_ASSIGNMENT_.
After the line containing "23 de setembro", copy nothing more; up to and including it, copy every line of the listing exactly from the first, leaving out the pictures.

_DATA FOR THIS EXERCISE_.
/---

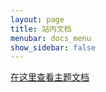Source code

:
 ```yaml
---
layout: page
title: 站内文档
menubar: docs_menu
show_sidebar: false
---
```


[在这里查看主题文档](https://github.com/chrisrhymes/bulma-clean-theme)
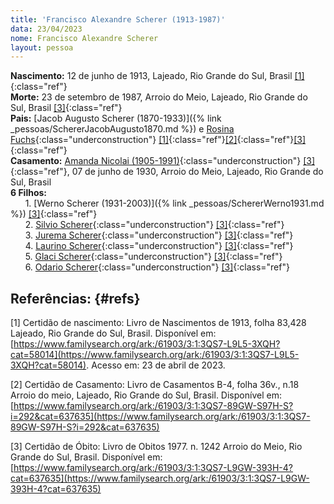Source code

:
 ```yaml
---
title: 'Francisco Alexandre Scherer (1913-1987)'
data: 23/04/2023
nome: Francisco Alexandre Scherer
layout: pessoa
---
```


**Nascimento:** 12 de junho de 1913, Lajeado, Rio Grande do Sul, Brasil [[1]](#refs){:class="ref"}<br/>
**Morte:** 23 de setembro de 1987, Arroio do Meio, Lajeado, Rio Grande do Sul, Brasil [[3]](#refs){:class="ref"}<br/>
**Pais:** [Jacob Augusto Scherer (1870-1933)]({% link _pessoas/SchererJacobAugusto1870.md %}) e [Rosina Fuchs](){:class="underconstruction"} [[1]](#refs){:class="ref"}[[2]](#refs){:class="ref"}[[3]](#refs){:class="ref"}<br/>
**Casamento:** [Amanda Nicolai (1905-1991)](){:class="underconstruction"} [[3]](#refs){:class="ref"}, 07 de junho de 1930, Arroio do Meio, Lajeado, Rio Grande do Sul, Brasil<br/>
**6 Filhos:**<br/>
&nbsp;&nbsp;&nbsp;&nbsp;&nbsp;&nbsp;1. [Werno Scherer (1931-2003)]({% link _pessoas/SchererWerno1931.md %}) [[3]](#refs){:class="ref"}<br/>
&nbsp;&nbsp;&nbsp;&nbsp;&nbsp;&nbsp;2. [Silvio Scherer](){:class="underconstruction"} [[3]](#refs){:class="ref"}<br/>
&nbsp;&nbsp;&nbsp;&nbsp;&nbsp;&nbsp;3. [Jurema Scherer](){:class="underconstruction"} [[3]](#refs){:class="ref"}<br/>
&nbsp;&nbsp;&nbsp;&nbsp;&nbsp;&nbsp;4. [Laurino Scherer](){:class="underconstruction"} [[3]](#refs){:class="ref"}<br/>
&nbsp;&nbsp;&nbsp;&nbsp;&nbsp;&nbsp;5. [Glaci Scherer](){:class="underconstruction"} [[3]](#refs){:class="ref"}<br/>
&nbsp;&nbsp;&nbsp;&nbsp;&nbsp;&nbsp;6. [Odario Scherer](){:class="underconstruction"} [[3]](#refs){:class="ref"}<br/>



## Referências: {#refs}

[1] Certidão de nascimento: Livro de Nascimentos de 1913, folha 83,428 Lajeado, Rio Grande do Sul, Brasil. Disponível em: [https://www.familysearch.org/ark:/61903/3:1:3QS7-L9L5-3XQH?cat=58014](https://www.familysearch.org/ark:/61903/3:1:3QS7-L9L5-3XQH?cat=58014). Acesso em: 23 de abril de 2023.<br/>

[2] Certidão de Casamento: Livro de Casamentos B-4, folha 36v., n.18 Arroio do meio, Lajeado, Rio Grande do Sul, Brasil. Disponível em: [https://www.familysearch.org/ark:/61903/3:1:3QS7-89GW-S97H-S?i=292&cat=637635](https://www.familysearch.org/ark:/61903/3:1:3QS7-89GW-S97H-S?i=292&cat=637635)<br/>


[3] Certidão de Óbito: Livro de Obitos 1977. n. 1242 Arroio do Meio, Rio Grande do Sul, Brasil. Disponível em: [https://www.familysearch.org/ark:/61903/3:1:3QS7-L9GW-393H-4?cat=637635](https://www.familysearch.org/ark:/61903/3:1:3QS7-L9GW-393H-4?cat=637635)<br/>
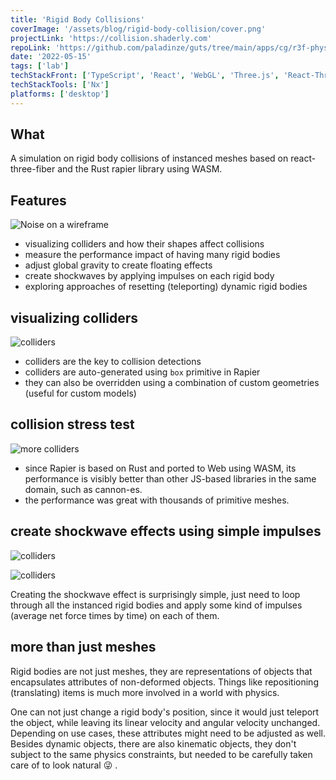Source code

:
 ```yaml
---
title: 'Rigid Body Collisions'
coverImage: '/assets/blog/rigid-body-collision/cover.png'
projectLink: 'https://collision.shaderly.com'
repoLink: 'https://github.com/paladinze/guts/tree/main/apps/cg/r3f-physics'
date: '2022-05-15'
tags: ['lab']
techStackFront: ['TypeScript', 'React', 'WebGL', 'Three.js', 'React-Three-Fiber', 'Rapier']
techStackTools: ['Nx']
platforms: ['desktop']
---
```


## What

A simulation on rigid body collisions of instanced meshes based on react-three-fiber and the Rust rapier library using WASM.

## Features
![Noise on a wireframe](/assets/blog/rigid-body-collision/screenshot-1.png)

- visualizing colliders and how their shapes affect collisions
- measure the performance impact of having many rigid bodies
- adjust global gravity to create floating effects
- create shockwaves by applying impulses on each rigid body
- exploring approaches of resetting (teleporting) dynamic rigid bodies

## visualizing colliders

![colliders](/assets/blog/rigid-body-collision/screenshot-2.png)

- colliders are the key to collision detections
- colliders are auto-generated using `box` primitive in Rapier
- they can also be overridden using a combination of custom geometries (useful for custom models)

## collision stress test
![more colliders](/assets/blog/rigid-body-collision/screenshot-4.png)

- since Rapier is based on Rust and ported to Web using WASM, its performance is visibly better than other JS-based libraries in the same domain, such as cannon-es.
- the performance was great with thousands of primitive meshes.

## create shockwave effects using simple impulses

![colliders](/assets/blog/rigid-body-collision/screenshot-5.png)

![colliders](/assets/blog/rigid-body-collision/screenshot-3.png)

Creating the shockwave effect is surprisingly simple, just need to loop through all the instanced rigid bodies and apply some kind of impulses (average net force times by time) on each of them.

## more than just meshes
Rigid bodies are not just meshes, they are representations of objects that encapsulates attributes of non-deformed objects. Things like repositioning (translating) items is much more involved in a world with physics. 

One can not just change a rigid body's position, since it would just teleport the object, while leaving its linear velocity and angular velocity unchanged. Depending on use cases, these attributes might need to be adjusted as well. Besides dynamic objects, there are also kinematic objects, they don't subject to the same physics constraints, but needed to be carefully taken care of to look natural 😜 .



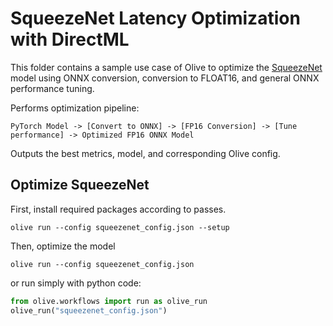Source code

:# SqueezeNet Latency Optimization with DirectML
This folder contains a sample use case of Olive to optimize the [SqueezeNet](https://pytorch.org/hub/pytorch_vision_squeezenet/) model using ONNX conversion, conversion to FLOAT16, and general ONNX performance tuning.

Performs optimization pipeline:

    PyTorch Model -> [Convert to ONNX] -> [FP16 Conversion] -> [Tune performance] -> Optimized FP16 ONNX Model

Outputs the best metrics, model, and corresponding Olive config.

## Optimize SqueezeNet
First, install required packages according to passes.
```
olive run --config squeezenet_config.json --setup
```
Then, optimize the model
```
olive run --config squeezenet_config.json
```

or run simply with python code:

```python
from olive.workflows import run as olive_run
olive_run("squeezenet_config.json")
```
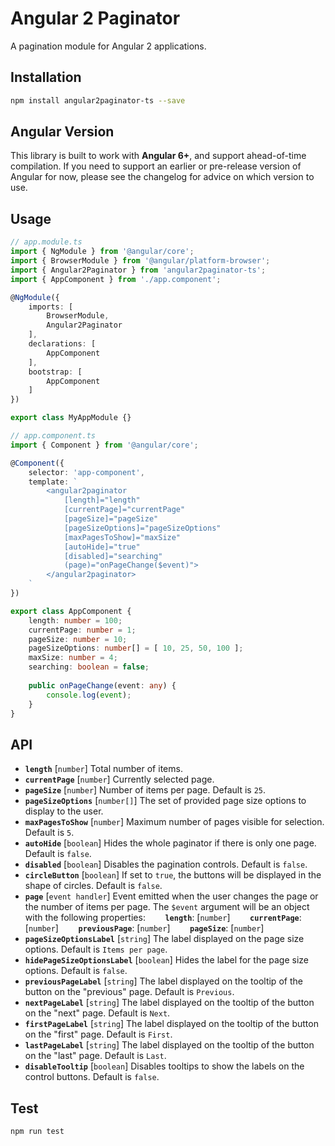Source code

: # Angular 2 Paginator
A pagination module for Angular 2 applications.

## Installation 
```sh
npm install angular2paginator-ts --save
```

## Angular Version
This library is built to work with **Angular 6+**, and support ahead-of-time compilation.
If you need to support an earlier or pre-release version of Angular for now, please see the changelog for advice on which version to use.

## Usage

```TypeScript
// app.module.ts
import { NgModule } from '@angular/core';
import { BrowserModule } from '@angular/platform-browser';
import { Angular2Paginator } from 'angular2paginator-ts';
import { AppComponent } from './app.component';

@NgModule({
    imports: [
        BrowserModule,
        Angular2Paginator
    ],
    declarations: [
        AppComponent
    ],
    bootstrap: [
        AppComponent
    ]
})

export class MyAppModule {}
```

```TypeScript
// app.component.ts
import { Component } from '@angular/core';

@Component({
    selector: 'app-component',
    template: `
        <angular2paginator
            [length]="length"
            [currentPage]="currentPage"
            [pageSize]="pageSize"
            [pageSizeOptions]="pageSizeOptions"
            [maxPagesToShow]="maxSize"
            [autoHide]="true"
            [disabled]="searching"
            (page)="onPageChange($event)">
        </angular2paginator>
    `
})

export class AppComponent {
    length: number = 100;
    currentPage: number = 1;
    pageSize: number = 10;
    pageSizeOptions: number[] = [ 10, 25, 50, 100 ];
    maxSize: number = 4;
    searching: boolean = false;
    
    public onPageChange(event: any) {
        console.log(event);
    }
}
```

## API
* **`length`** [`number`] Total number of items.
* **`currentPage`** [`number`] Currently selected page.
* **`pageSize`** [`number`] Number of items per page. Default is `25`.
* **`pageSizeOptions`** [`number[]`] The set of provided page size options to display to the user.
* **`maxPagesToShow`** [`number`] Maximum number of pages visible for selection. Default is `5`.
* **`autoHide`** [`boolean`] Hides the whole paginator if there is only one page. Default is `false`.
* **`disabled`** [`boolean`] Disables the pagination controls. Default is `false`.
* **`circleButton`** [`boolean`] If set to `true`, the buttons will be displayed in the shape of circles. Default is `false`.
* **`page`** [`event handler`] Event emitted when the user changes the page or the number of items per page. The `$event` argument will be an object with the following properties:
&nbsp;&nbsp;&nbsp;&nbsp;&nbsp;&nbsp;&nbsp;**`length`**: [`number`]
&nbsp;&nbsp;&nbsp;&nbsp;&nbsp;&nbsp;&nbsp;**`currentPage`**: [`number`]
&nbsp;&nbsp;&nbsp;&nbsp;&nbsp;&nbsp;&nbsp;**`previousPage`**: [`number`]
&nbsp;&nbsp;&nbsp;&nbsp;&nbsp;&nbsp;&nbsp;**`pageSize`**: [`number`]
* **`pageSizeOptionsLabel`** [`string`] The label displayed on the page size options. Default is `Items per page`.
* **`hidePageSizeOptionsLabel`** [`boolean`] Hides the label for the page size options. Default is `false`.
* **`previousPageLabel`** [`string`] The label displayed on the tooltip of the button on the "previous" page. Default is `Previous`.
* **`nextPageLabel`** [`string`] The label displayed on the tooltip of the button on the "next" page. Default is `Next`.
* **`firstPageLabel`** [`string`] The label displayed on the tooltip of the button on the "first" page. Default is `First`.
* **`lastPageLabel`** [`string`] The label displayed on the tooltip of the button on the "last" page. Default is `Last`.
* **`disableTooltip`** [`boolean`] Disables tooltips to show the labels on the control buttons. Default is `false`.

## Test 
```sh
npm run test
```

\---

_PROBLEM SOLUTION_.
Source code

:
 ```yaml
---
layout: page
title: 站内文档
menubar: docs_menu
show_sidebar: false
---
```


[在这里查看主题文档](https://github.com/chrisrhymes/bulma-clean-theme)
Source code

:
 ```yaml
---
title: 'Francisco Alexandre Scherer (1913-1987)'
data: 23/04/2023
nome: Francisco Alexandre Scherer
layout: pessoa
---
```


**Nascimento:** 12 de junho de 1913, Lajeado, Rio Grande do Sul, Brasil [[1]](#refs){:class="ref"}<br/>
**Morte:** 23 de setembro de 1987, Arroio do Meio, Lajeado, Rio Grande do Sul, Brasil [[3]](#refs){:class="ref"}<br/>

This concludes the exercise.